Home ownership used to define the American dream. Now that dream has turned into a national nightmare as a nation of homeowners become a displaced populace who must rent.
And renting is an option only for those who have the money for even that.
This was not what millions of Americans had in mind when they moved into their new home. With that dream shattered, many wonder what’s next.
A good question with few answers.
Kim and Robert Discianno had the American dream. Now, they rent a few streets away.
The Disciannos moved from Aurora, Ill., to their home here in Plano three years ago, lured to the outermost fringes of suburbs, known as the exurbs, by the promise of owning their first home. Today, their credit is shot and they no longer own, but Ms. Discianno still has a four-hour commute.
The Disciannos are among many exurban families losing their homes and their grip on the dream of home ownership. The exurbs were among the fastest growing counties during the boom — entire civilizations built around the idea of owning real estate. With home prices falling and unemployment rising, more people are renting — just as they had before the boom — and turning the community into a rental economy.
Many Plano residents in the newer homes are facing foreclosure as a result of rising property taxes based on the need for new governmental and community services.

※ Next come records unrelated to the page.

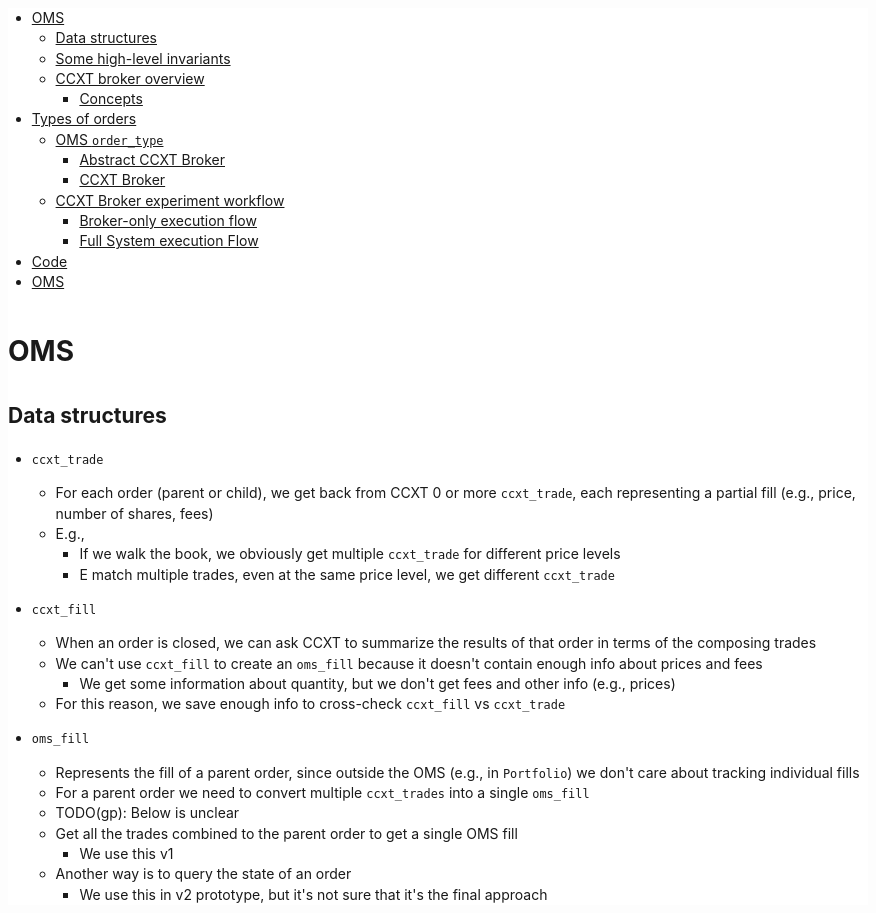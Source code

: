 



- [OMS](#oms)
  * [Data structures](#data-structures)
  * [Some high-level invariants](#some-high-level-invariants)
  * [CCXT broker overview](#ccxt-broker-overview)
    + [Concepts](#concepts)
- [Types of orders](#types-of-orders)
  * [OMS `order_type`](#oms-order_type)
    + [Abstract CCXT Broker](#abstract-ccxt-broker)
    + [CCXT Broker](#ccxt-broker)
  * [CCXT Broker experiment workflow](#ccxt-broker-experiment-workflow)
    + [Broker-only execution flow](#broker-only-execution-flow)
    + [Full System execution Flow](#full-system-execution-flow)
- [Code](#code)
- [OMS](#oms-1)



# OMS

## Data structures

- `ccxt_trade`
  - For each order (parent or child), we get back from CCXT 0 or more
    `ccxt_trade`, each representing a partial fill (e.g., price, number of
    shares, fees)
  - E.g.,
    - If we walk the book, we obviously get multiple `ccxt_trade` for different
      price levels
    - E match multiple trades, even at the same price level, we get different
      `ccxt_trade`

- `ccxt_fill`
  - When an order is closed, we can ask CCXT to summarize the results of that
    order in terms of the composing trades
  - We can't use `ccxt_fill` to create an `oms_fill` because it doesn't contain
    enough info about prices and fees
    - We get some information about quantity, but we don't get fees and other
      info (e.g., prices)
  - For this reason, we save enough info to cross-check `ccxt_fill` vs
    `ccxt_trade`

- `oms_fill`
  - Represents the fill of a parent order, since outside the OMS (e.g., in
    `Portfolio`) we don't care about tracking individual fills
  - For a parent order we need to convert multiple `ccxt_trades` into a single
    `oms_fill`
  - TODO(gp): Below is unclear
  - Get all the trades combined to the parent order to get a single OMS fill
    - We use this v1
  - Another way is to query the state of an order
    - We use this in v2 prototype, but it's not sure that it's the final
      approach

Renting is one of the few ways for people to stay in the area and keep landlords afloat. It can be good for the overall economy because it promotes mobility. When the economy turns downward, renters are more willing than owners to move to a region where jobs are more plentiful.
But that same mobility can make for less stable communities and lower property values. Some observers believe the growth of rental property is the first in a series of steps that will transform today’s exurbs into tomorrow’s low-income housing. These communities have a low tax base made up mostly of property and sales taxes, both of which are in decline. Lawrence Summers, economic adviser to President Barack Obama, has often explained it this way: "No one in the history of the world ever washed a rented car."
What is happening on the urban fringe is similar to the urban decay that plagued cities after World War II, says Christopher B. Leinberger, a real-estate developer and visiting fellow at the Brookings Institution. "Single-family homes and townhouses in cities were broken into rental units. Now, we’re seeing that phenomenon move out to the fringe."